*Source data:*
★ ★ ★ ★
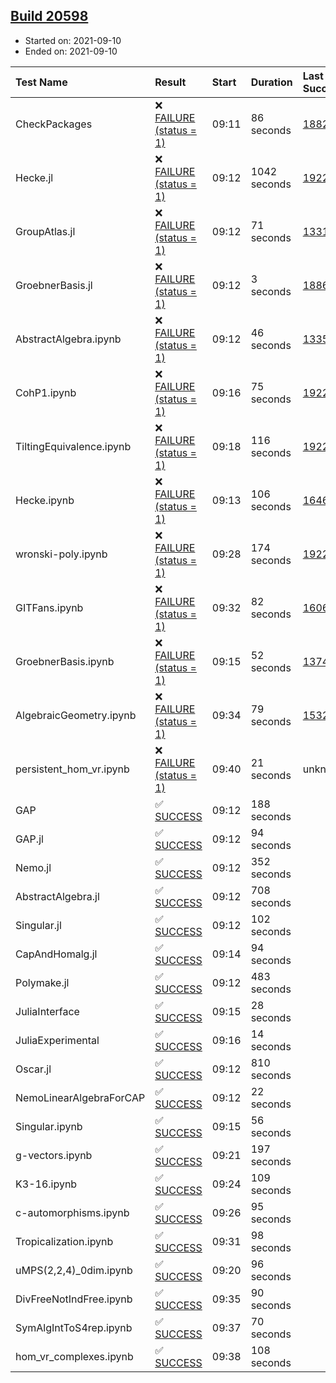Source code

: ## [Build 20598](https://oscarci.mathematik.uni-kl.de/job/oscar/20598/)

* Started on: 2021-09-10
* Ended on: 2021-09-10

| Test Name    | Result | Start | Duration | Last Success | First Failure |
|:-------------|:-------|:------|:---------|:-------------|:--------------|
| CheckPackages | ❌ [FAILURE (status = 1)](https://oscarci.mathematik.uni-kl.de/job/oscar/20598/artifact/logs/build-20598/CheckPackages.log) | 09:11 | 86 seconds | [18822](https://oscarci.mathematik.uni-kl.de/job/oscar/18822/) | [18823](https://oscarci.mathematik.uni-kl.de/job/oscar/18823/) |
| Hecke.jl | ❌ [FAILURE (status = 1)](https://oscarci.mathematik.uni-kl.de/job/oscar/20598/artifact/logs/build-20598/Hecke.jl.log) | 09:12 | 1042 seconds | [19222](https://oscarci.mathematik.uni-kl.de/job/oscar/19222/) | [20152](https://oscarci.mathematik.uni-kl.de/job/oscar/20152/) |
| GroupAtlas.jl | ❌ [FAILURE (status = 1)](https://oscarci.mathematik.uni-kl.de/job/oscar/20598/artifact/logs/build-20598/GroupAtlas.jl.log) | 09:12 | 71 seconds | [13311](https://oscarci.mathematik.uni-kl.de/job/oscar/13311/) | [13312](https://oscarci.mathematik.uni-kl.de/job/oscar/13312/) |
| GroebnerBasis.jl | ❌ [FAILURE (status = 1)](https://oscarci.mathematik.uni-kl.de/job/oscar/20598/artifact/logs/build-20598/GroebnerBasis.jl.log) | 09:12 | 3 seconds | [18864](https://oscarci.mathematik.uni-kl.de/job/oscar/18864/) | [18865](https://oscarci.mathematik.uni-kl.de/job/oscar/18865/) |
| AbstractAlgebra.ipynb | ❌ [FAILURE (status = 1)](https://oscarci.mathematik.uni-kl.de/job/oscar/20598/artifact/logs/build-20598/AbstractAlgebra.ipynb.log) | 09:12 | 46 seconds | [13355](https://oscarci.mathematik.uni-kl.de/job/oscar/13355/) | [13356](https://oscarci.mathematik.uni-kl.de/job/oscar/13356/) |
| CohP1.ipynb | ❌ [FAILURE (status = 1)](https://oscarci.mathematik.uni-kl.de/job/oscar/20598/artifact/logs/build-20598/CohP1.ipynb.log) | 09:16 | 75 seconds | [19222](https://oscarci.mathematik.uni-kl.de/job/oscar/19222/) | [20152](https://oscarci.mathematik.uni-kl.de/job/oscar/20152/) |
| TiltingEquivalence.ipynb | ❌ [FAILURE (status = 1)](https://oscarci.mathematik.uni-kl.de/job/oscar/20598/artifact/logs/build-20598/TiltingEquivalence.ipynb.log) | 09:18 | 116 seconds | [19222](https://oscarci.mathematik.uni-kl.de/job/oscar/19222/) | [20152](https://oscarci.mathematik.uni-kl.de/job/oscar/20152/) |
| Hecke.ipynb | ❌ [FAILURE (status = 1)](https://oscarci.mathematik.uni-kl.de/job/oscar/20598/artifact/logs/build-20598/Hecke.ipynb.log) | 09:13 | 106 seconds | [16463](https://oscarci.mathematik.uni-kl.de/job/oscar/16463/) | [16464](https://oscarci.mathematik.uni-kl.de/job/oscar/16464/) |
| wronski-poly.ipynb | ❌ [FAILURE (status = 1)](https://oscarci.mathematik.uni-kl.de/job/oscar/20598/artifact/logs/build-20598/wronski-poly.ipynb.log) | 09:28 | 174 seconds | [19222](https://oscarci.mathematik.uni-kl.de/job/oscar/19222/) | [20152](https://oscarci.mathematik.uni-kl.de/job/oscar/20152/) |
| GITFans.ipynb | ❌ [FAILURE (status = 1)](https://oscarci.mathematik.uni-kl.de/job/oscar/20598/artifact/logs/build-20598/GITFans.ipynb.log) | 09:32 | 82 seconds | [16068](https://oscarci.mathematik.uni-kl.de/job/oscar/16068/) | [16069](https://oscarci.mathematik.uni-kl.de/job/oscar/16069/) |
| GroebnerBasis.ipynb | ❌ [FAILURE (status = 1)](https://oscarci.mathematik.uni-kl.de/job/oscar/20598/artifact/logs/build-20598/GroebnerBasis.ipynb.log) | 09:15 | 52 seconds | [13748](https://oscarci.mathematik.uni-kl.de/job/oscar/13748/) | [13749](https://oscarci.mathematik.uni-kl.de/job/oscar/13749/) |
| AlgebraicGeometry.ipynb | ❌ [FAILURE (status = 1)](https://oscarci.mathematik.uni-kl.de/job/oscar/20598/artifact/logs/build-20598/AlgebraicGeometry.ipynb.log) | 09:34 | 79 seconds | [15322](https://oscarci.mathematik.uni-kl.de/job/oscar/15322/) | [15323](https://oscarci.mathematik.uni-kl.de/job/oscar/15323/) |
| persistent_hom_vr.ipynb | ❌ [FAILURE (status = 1)](https://oscarci.mathematik.uni-kl.de/job/oscar/20598/artifact/logs/build-20598/persistent_hom_vr.ipynb.log) | 09:40 | 21 seconds | unknown | unknown |
| GAP | ✅ [SUCCESS](https://oscarci.mathematik.uni-kl.de/job/oscar/20598/artifact/logs/build-20598/GAP.log) | 09:12 | 188 seconds |  |  |
| GAP.jl | ✅ [SUCCESS](https://oscarci.mathematik.uni-kl.de/job/oscar/20598/artifact/logs/build-20598/GAP.jl.log) | 09:12 | 94 seconds |  |  |
| Nemo.jl | ✅ [SUCCESS](https://oscarci.mathematik.uni-kl.de/job/oscar/20598/artifact/logs/build-20598/Nemo.jl.log) | 09:12 | 352 seconds |  |  |
| AbstractAlgebra.jl | ✅ [SUCCESS](https://oscarci.mathematik.uni-kl.de/job/oscar/20598/artifact/logs/build-20598/AbstractAlgebra.jl.log) | 09:12 | 708 seconds |  |  |
| Singular.jl | ✅ [SUCCESS](https://oscarci.mathematik.uni-kl.de/job/oscar/20598/artifact/logs/build-20598/Singular.jl.log) | 09:12 | 102 seconds |  |  |
| CapAndHomalg.jl | ✅ [SUCCESS](https://oscarci.mathematik.uni-kl.de/job/oscar/20598/artifact/logs/build-20598/CapAndHomalg.jl.log) | 09:14 | 94 seconds |  |  |
| Polymake.jl | ✅ [SUCCESS](https://oscarci.mathematik.uni-kl.de/job/oscar/20598/artifact/logs/build-20598/Polymake.jl.log) | 09:12 | 483 seconds |  |  |
| JuliaInterface | ✅ [SUCCESS](https://oscarci.mathematik.uni-kl.de/job/oscar/20598/artifact/logs/build-20598/JuliaInterface.log) | 09:15 | 28 seconds |  |  |
| JuliaExperimental | ✅ [SUCCESS](https://oscarci.mathematik.uni-kl.de/job/oscar/20598/artifact/logs/build-20598/JuliaExperimental.log) | 09:16 | 14 seconds |  |  |
| Oscar.jl | ✅ [SUCCESS](https://oscarci.mathematik.uni-kl.de/job/oscar/20598/artifact/logs/build-20598/Oscar.jl.log) | 09:12 | 810 seconds |  |  |
| NemoLinearAlgebraForCAP | ✅ [SUCCESS](https://oscarci.mathematik.uni-kl.de/job/oscar/20598/artifact/logs/build-20598/NemoLinearAlgebraForCAP.log) | 09:12 | 22 seconds |  |  |
| Singular.ipynb | ✅ [SUCCESS](https://oscarci.mathematik.uni-kl.de/job/oscar/20598/artifact/logs/build-20598/Singular.ipynb.log) | 09:15 | 56 seconds |  |  |
| g-vectors.ipynb | ✅ [SUCCESS](https://oscarci.mathematik.uni-kl.de/job/oscar/20598/artifact/logs/build-20598/g-vectors.ipynb.log) | 09:21 | 197 seconds |  |  |
| K3-16.ipynb | ✅ [SUCCESS](https://oscarci.mathematik.uni-kl.de/job/oscar/20598/artifact/logs/build-20598/K3-16.ipynb.log) | 09:24 | 109 seconds |  |  |
| c-automorphisms.ipynb | ✅ [SUCCESS](https://oscarci.mathematik.uni-kl.de/job/oscar/20598/artifact/logs/build-20598/c-automorphisms.ipynb.log) | 09:26 | 95 seconds |  |  |
| Tropicalization.ipynb | ✅ [SUCCESS](https://oscarci.mathematik.uni-kl.de/job/oscar/20598/artifact/logs/build-20598/Tropicalization.ipynb.log) | 09:31 | 98 seconds |  |  |
| uMPS(2,2,4)_0dim.ipynb | ✅ [SUCCESS](https://oscarci.mathematik.uni-kl.de/job/oscar/20598/artifact/logs/build-20598/uMPS-2-2-4-_0dim.ipynb.log) | 09:20 | 96 seconds |  |  |
| DivFreeNotIndFree.ipynb | ✅ [SUCCESS](https://oscarci.mathematik.uni-kl.de/job/oscar/20598/artifact/logs/build-20598/DivFreeNotIndFree.ipynb.log) | 09:35 | 90 seconds |  |  |
| SymAlgIntToS4rep.ipynb | ✅ [SUCCESS](https://oscarci.mathematik.uni-kl.de/job/oscar/20598/artifact/logs/build-20598/SymAlgIntToS4rep.ipynb.log) | 09:37 | 70 seconds |  |  |
| hom_vr_complexes.ipynb | ✅ [SUCCESS](https://oscarci.mathematik.uni-kl.de/job/oscar/20598/artifact/logs/build-20598/hom_vr_complexes.ipynb.log) | 09:38 | 108 seconds |  |  |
★ ★ ★ ★
*Your task:*
Leaving out the pictures, restate each line of the listing above verbatim, from the opening line to the line bearing "CohP1.ipynb | ❌", inclusive, and no more.

*Exercise solution:*
Source code

: ## [Build 20598](https://oscarci.mathematik.uni-kl.de/job/oscar/20598/)

* Started on: 2021-09-10
* Ended on: 2021-09-10

| Test Name    | Result | Start | Duration | Last Success | First Failure |
|:-------------|:-------|:------|:---------|:-------------|:--------------|
| CheckPackages | ❌ [FAILURE (status = 1)](https://oscarci.mathematik.uni-kl.de/job/oscar/20598/artifact/logs/build-20598/CheckPackages.log) | 09:11 | 86 seconds | [18822](https://oscarci.mathematik.uni-kl.de/job/oscar/18822/) | [18823](https://oscarci.mathematik.uni-kl.de/job/oscar/18823/) |
| Hecke.jl | ❌ [FAILURE (status = 1)](https://oscarci.mathematik.uni-kl.de/job/oscar/20598/artifact/logs/build-20598/Hecke.jl.log) | 09:12 | 1042 seconds | [19222](https://oscarci.mathematik.uni-kl.de/job/oscar/19222/) | [20152](https://oscarci.mathematik.uni-kl.de/job/oscar/20152/) |
| GroupAtlas.jl | ❌ [FAILURE (status = 1)](https://oscarci.mathematik.uni-kl.de/job/oscar/20598/artifact/logs/build-20598/GroupAtlas.jl.log) | 09:12 | 71 seconds | [13311](https://oscarci.mathematik.uni-kl.de/job/oscar/13311/) | [13312](https://oscarci.mathematik.uni-kl.de/job/oscar/13312/) |
| GroebnerBasis.jl | ❌ [FAILURE (status = 1)](https://oscarci.mathematik.uni-kl.de/job/oscar/20598/artifact/logs/build-20598/GroebnerBasis.jl.log) | 09:12 | 3 seconds | [18864](https://oscarci.mathematik.uni-kl.de/job/oscar/18864/) | [18865](https://oscarci.mathematik.uni-kl.de/job/oscar/18865/) |
| AbstractAlgebra.ipynb | ❌ [FAILURE (status = 1)](https://oscarci.mathematik.uni-kl.de/job/oscar/20598/artifact/logs/build-20598/AbstractAlgebra.ipynb.log) | 09:12 | 46 seconds | [13355](https://oscarci.mathematik.uni-kl.de/job/oscar/13355/) | [13356](https://oscarci.mathematik.uni-kl.de/job/oscar/13356/) |
| CohP1.ipynb | ❌ [FAILURE (status = 1)](https://oscarci.mathematik.uni-kl.de/job/oscar/20598/artifact/logs/build-20598/CohP1.ipynb.log) | 09:16 | 75 seconds | [19222](https://oscarci.mathematik.uni-kl.de/job/oscar/19222/) | [20152](https://oscarci.mathematik.uni-kl.de/job/oscar/20152/) |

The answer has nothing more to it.